Peki ama İzmir’deki çok zayıf ve sağlığı bozuk bir çocuk, nasıl Türkiye’nin sayılı bilim adamlarından biri haline geldi? Her şey, ortaokul çağında onda doğan bilim merakıyla başlıyor: “Bütün popüler bilim dergilerini okurdum. İngilizce de biliyordum. Ailem o zamanın moda mesleği mühendis olmamı istiyordu bense temel bilimleri tercih ediyordum. Tercihim kimya oldu ama fizik ve matematiğim de iyiydi. Sonra TÜBİTAK bursunu kazandım.

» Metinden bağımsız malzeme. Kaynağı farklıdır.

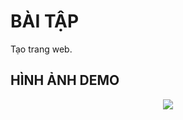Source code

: # BÀI TẬP
Tạo trang web.

## HÌNH ẢNH DEMO
<p align="center">
<img src="https://media-exp1.licdn.com/dms/image/C5622AQHnRGW2qkt5gA/feedshare-shrink_2048_1536/0/1659001236534?e=1661990400&v=beta&t=8VgKrbHJQ7x2zeWqXhuf9rd1wEzJNMfhGjYX23RGaFU"></img>
</p>

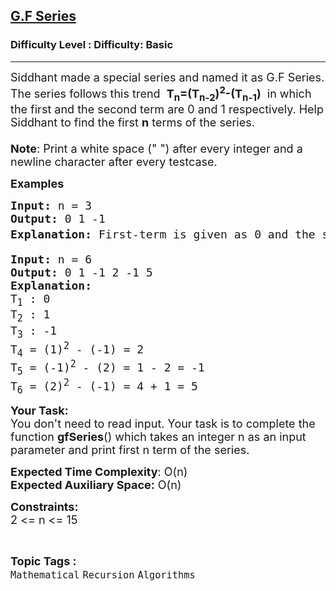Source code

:<h2><a href="https://www.geeksforgeeks.org/problems/gf-series3535/1?page=1&category=Recursion&difficulty=Basic&sortBy=submissions">G.F Series</a></h2><h3>Difficulty Level : Difficulty: Basic</h3><hr><div class="problems_problem_content__Xm_eO"><p><span style="font-size: 18px;">Siddhant made a special series and named it as G.F Series. The series follows this trend &nbsp;<strong>T<sub>n</sub>=(T<sub>n-2</sub>)<sup>2</sup>-(T<sub>n-1</sub>)</strong> &nbsp;in which the first and the second term are 0 and 1 respectively. Help Siddhant to find the first <strong>n</strong> terms of the series.<br><br><strong>Note</strong>: Print a white space (" ") after every integer and a newline character after every testcase. <br></span></p>
<p><strong><span style="font-size: 18px;">Examples</span></strong></p>
<pre><strong><span style="font-size: 18px;">Input: </span></strong><span style="font-size: 18px;">n = 3</span>
<strong><span style="font-size: 18px;">Output: </span></strong><span style="font-size: 18px;">0 1 -1</span>
<strong><span style="font-size: 18px;">Explanation: </span></strong><span style="font-size: 18px;">First-term is given as 0 and the second term is 1. So the T<sub>3</sub> = (T<sub>3-2</sub>)<sup>2</sup> - (T<sub>3-1</sub>) = T<sub>1</sub><sup>2</sup> - T<sub>2</sub> = 0<sup>2</sup> - 1 = -1</span></pre>
<pre><strong><span style="font-size: 18px;">Input: </span></strong><span style="font-size: 18px;">n = 6</span>
<strong><span style="font-size: 18px;">Output: </span></strong><span style="font-size: 18px;">0 1 -1 2 -1 5</span>
<strong><span style="font-size: 18px;">Explanation:
</span></strong><span style="font-size: 18px;">T<sub>1</sub> : 0
T<sub>2</sub> : 1
T<sub>3</sub> : -1
T<sub>4</sub> = (1)<sup>2</sup> - (-1) = 2
T<sub>5</sub> = (-1)<sup>2</sup> - (2) = 1 - 2 = -1
T<sub>6</sub> = (2)<sup>2</sup> - (-1) = 4 + 1 = 5 </span></pre>
<p><span style="font-size: 18px;"><strong>Your Task:&nbsp;&nbsp;</strong></span><br><span style="font-size: 18px;">You don't need to read input. Your task is to complete the function&nbsp;<strong>gfSeries</strong>() which takes an integer n as an input parameter and print first n term of the series.</span></p>
<p><span style="font-size: 18px;"><strong>Expected Time Complexity</strong>: O(n)<br><strong>Expected Auxiliary Space:</strong> O(n)</span></p>
<p><span style="font-size: 18px;"><strong>Constraints:</strong><br>2 &lt;= n &lt;= 15</span></p></div><br><p><span style=font-size:18px><strong>Topic Tags : </strong><br><code>Mathematical</code>&nbsp;<code>Recursion</code>&nbsp;<code>Algorithms</code>&nbsp;
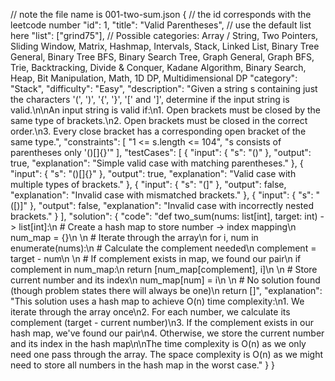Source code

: // note the file name is 001-two-sum.json
{
// the id corresponds with the leetcode number
"id": 1,
"title": "Valid Parentheses",
// use the default list here
"list": ["grind75"],
// Possible categories: Array / String, Two Pointers, Sliding Window, Matrix, Hashmap, Intervals, Stack, Linked List, Binary Tree General, Binary Tree BFS, Binary Search Tree, Graph General, Graph BFS, Trie, Backtracking, Divide & Conquer, Kadane Algorithm, Binary Search, Heap, Bit Manipulation, Math, 1D DP, Multidimensional DP
"category": "Stack",
"difficulty": "Easy",
"description": "Given a string s containing just the characters '(', ')', '{', '}', '[' and ']', determine if the input string is valid.\n\nAn input string is valid if:\n1. Open brackets must be closed by the same type of brackets.\n2. Open brackets must be closed in the correct order.\n3. Every close bracket has a corresponding open bracket of the same type.",
"constraints": [
"1 <= s.length <= 104",
"s consists of parentheses only '()[]{}'"
],
"testCases": [
{
"input": {
"s": "()"
},
"output": true,
"explanation": "Simple valid case with matching parentheses."
},
{
"input": {
"s": "()[]{}"
},
"output": true,
"explanation": "Valid case with multiple types of brackets."
},
{
"input": {
"s": "(]"
},
"output": false,
"explanation": "Invalid case with mismatched brackets."
},
{
"input": {
"s": "([)]"
},
"output": false,
"explanation": "Invalid case with incorrectly nested brackets."
}
],
"solution": {
"code": "def two_sum(nums: list[int], target: int) -> list[int]:\n # Create a hash map to store number -> index mapping\n num_map = {}\n \n # Iterate through the array\n for i, num in enumerate(nums):\n # Calculate the complement needed\n complement = target - num\n \n # If complement exists in map, we found our pair\n if complement in num_map:\n return [num_map[complement], i]\n \n # Store current number and its index\n num_map[num] = i\n \n # No solution found (though problem states there will always be one)\n return []",
"explanation": "This solution uses a hash map to achieve O(n) time complexity:\n1. We iterate through the array once\n2. For each number, we calculate its complement (target - current number)\n3. If the complement exists in our hash map, we've found our pair\n4. Otherwise, we store the current number and its index in the hash map\n\nThe time complexity is O(n) as we only need one pass through the array. The space complexity is O(n) as we might need to store all numbers in the hash map in the worst case."
}
}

Babam 1’in 4’ü derecesinden memurdu ve 900 lira alıyordu bana 500 lira burs parası veriliyordu. Başarı sürünce burs yurtdışına uzandı. Yale Üniversitesi’nde Oktay Sinanoğlu’nun yanındaydım. Yanılmıyorsam beş altı kere beni yanından kovdu. Ama sonra benim için ‘Bütün öğrencilerim bunun gibi olsun’ demişti.”

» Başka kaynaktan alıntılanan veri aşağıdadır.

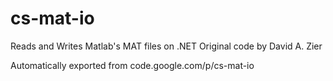 # cs-mat-io
Reads and Writes Matlab's MAT files on .NET Original code by David A. Zier

Automatically exported from code.google.com/p/cs-mat-io
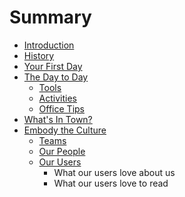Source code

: # Summary

* [Introduction](README.md)
* [History](history.md)
* [Your First Day](your_first_day.md)
* [The Day to Day](the_day_to_day.md)
   * [Tools](tools.md)
   * [Activities](activities.md)
   * [Office Tips](office_tips.md)
* [What's In Town?](whats_in_town.md)
* [Embody the Culture](embody_the_culture.md)
   * [Teams](teams.md)
   * [Our People](our_people.md)
   * [Our Users](our_users.md)
       * What our users love about us
       * What our users love to read

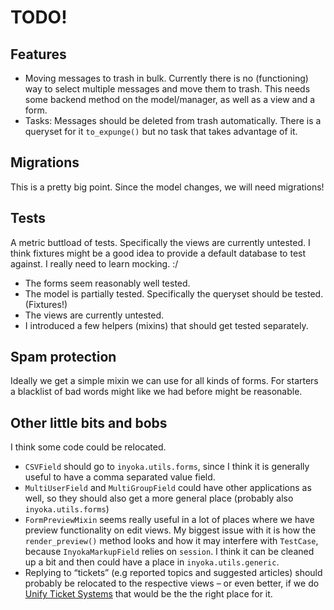 # TODO!

## Features
* Moving messages to trash in bulk. Currently there is no (functioning) way to
  select multiple messages and move them to trash. This needs some backend
  method on the model/manager, as well as a view and a form.
* Tasks: Messages should be deleted from trash automatically. There is a
  queryset for it `to_expunge()` but no task that takes advantage of it.

## Migrations
This is a pretty big point. Since the model changes, we will need migrations!

## Tests
A metric buttload of tests. Specifically the views are currently untested.
I think fixtures might be a good idea to provide a default database to test
against. I really need to learn mocking. :/

* The forms seem reasonably well tested.
* The model is partially tested. Specifically the queryset should be tested.
  (Fixtures!)
* The views are currently untested.
* I introduced a few helpers (mixins) that should get tested separately.

## Spam protection
Ideally we get a simple mixin we can use for all kinds of forms. For starters a
blacklist of bad words might like we had before might be reasonable.

## Other little bits and bobs
I think some code could be relocated.
* `CSVField` should go to `inyoka.utils.forms`, since I think it is generally
  useful to have a comma separated value field.
* `MultiUserField` and `MultiGroupField` could have other applications as well,
  so they should also get a more general place (probably also
  `inyoka.utils.forms`)
* `FormPreviewMixin` seems really useful in a lot of places where we have
  preview functionality on edit views. My biggest issue with it is how the
  `render_preview()` method looks and how it may interfere with `TestCase`,
  because `InyokaMarkupField` relies on `session`. I think it can be cleaned up
  a bit and then could have a place in `inyoka.utils.generic`.
* Replying to “tickets” (e.g reported topics and suggested articles) should
  probably be relocated to the respective views – or even better, if we do
  [Unify Ticket Systems](https://github.com/inyokaproject/inyoka/issues/354)
  that would be the the right place for it.
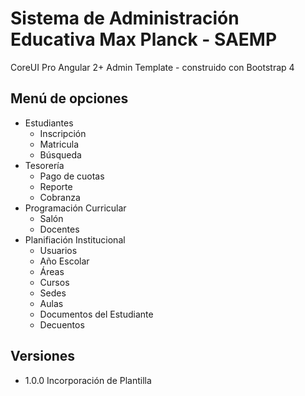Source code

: # Sistema de Administración Educativa Max Planck - SAEMP

CoreUI Pro Angular 2+ Admin Template - construido con Bootstrap 4

## Menú de opciones

- Estudiantes
  - Inscripción
  - Matricula
  - Búsqueda  
- Tesorería
  - Pago de cuotas
  - Reporte
  - Cobranza
- Programación Curricular
  - Salón
  - Docentes
- Planifiación Institucional
  - Usuarios
  - Año Escolar
  - Áreas
  - Cursos
  - Sedes
  - Aulas
  - Documentos del Estudiante
  - Decuentos

## Versiones

* 1.0.0 Incorporación de Plantilla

O GÜN DEMİREL HÜKÜMETİ DÜŞTÜ
1968’de Türkiye’ye dönen İskender Öksüz, üniversite hareketlerinin doruğa çıktığı dönemde ODTÜ’de rektör yardımcılığı gibi zor bir görevi üstlenecekti. O günlerde, dönemin ünlü öğrenci liderlerinden Deniz Gezmiş, Yusuf Arslan ve Hüseyin İnan’la da bir anısı olacaktı: “Öğretim üyelerinin üye olduğu Kültür, Bilim ve Teknik Merkezi vardı. Merkez için toplanan paraların makbuzlarını bulan Dev-Gençliler, bağışçı öğretim üyelerinin odalarını basıp teker teker dövme kararı almış. Deniz Gezmiş odaya geldi, bana yumruk attı. Ben de tekme attım. Durumu rektörlüğe bildirdim. Sonra gazeteciler geldi. O gün Demirel hükümeti de düşmüştü.”
DİRENMESEYDİK KOMÜNİST İHTİLAL YAŞANIRDI
68 kuşağı ve 80 öncesi, Türkiye’deki sağ-sol çatışmaları hep tartışılır. Türkiye’de hakikaten bir komünist hareketin iktidara gelme olasılığı var mıydı yoksa tüm yaşananlar Türkiye’yi yönetmek isteyen güçlerin kullandığı bir anarşi aracı mıydı? Türkiye’de Sovyet Rusya yanlısı bir hükümet kurma bu yönde bir ihtilal girişimi yaşandığını söyleyen Öksüz ‘Direnilerek’ bunun engellendiği görüşünde: “Siz, o soğuk harp dönemini yaşamadınız. Orada çok güçlü bir ideolojik saldırıyla karşı karşıyaydık. Bizler, ona karşı fikirle direnmenin yollarını aradık. O yüzden mecburduk. Dev-genç bir komünist ihtilal hareketidir. Bu çocuklar Dev-Genç liderleriydi.Emperyaliste karşı direnen gençler olarak niteleniyorlar. Evet ama Sovyet emperyalizmine karşı bir ekip değildiler. Onların tabiriyle istenen, Türkiye’nin Sovyetler Birliği’ne dahil olması ya da Polonya gibi dost bir ülke olmasıydı. Çok trajikomik günlerdi. Celal Bayar ‘Sovyetlere dost bir hükümet kurmaktı gayeleri’ dedi. Çok yaklaşılmıştı buna. Direnilmeseydi, bunlara direnmeseydik, muhtemelen hedefe de varacaklardı bu devrimci, emperyalizme karşı gençler. Belki bir dost sohbetinde söylediği için bunu anlatmamam lazım ama Demirel’in sözü var: ‘Türkiye hiçbir zaman tek bir ülke tarafınan bu kadar şiddetli bir zorlamaya maruz kalmamıştır!’ Ülke dediği Sovyetler Birliği. Bir dost hükümet gelebilseydi belki Sovyetler tıkanmayacaktı! Ortadoğu mühim. Suriye, Irak ve Mısır o dönemde zaten dost hükümetti. Irak’a Rus tankı girebilseydi, Sovyetler çökmeyebilirdi. Sovyetler çöktü, şimdi batı emperyalizmi kaldı. Biz ona da direniyoruz.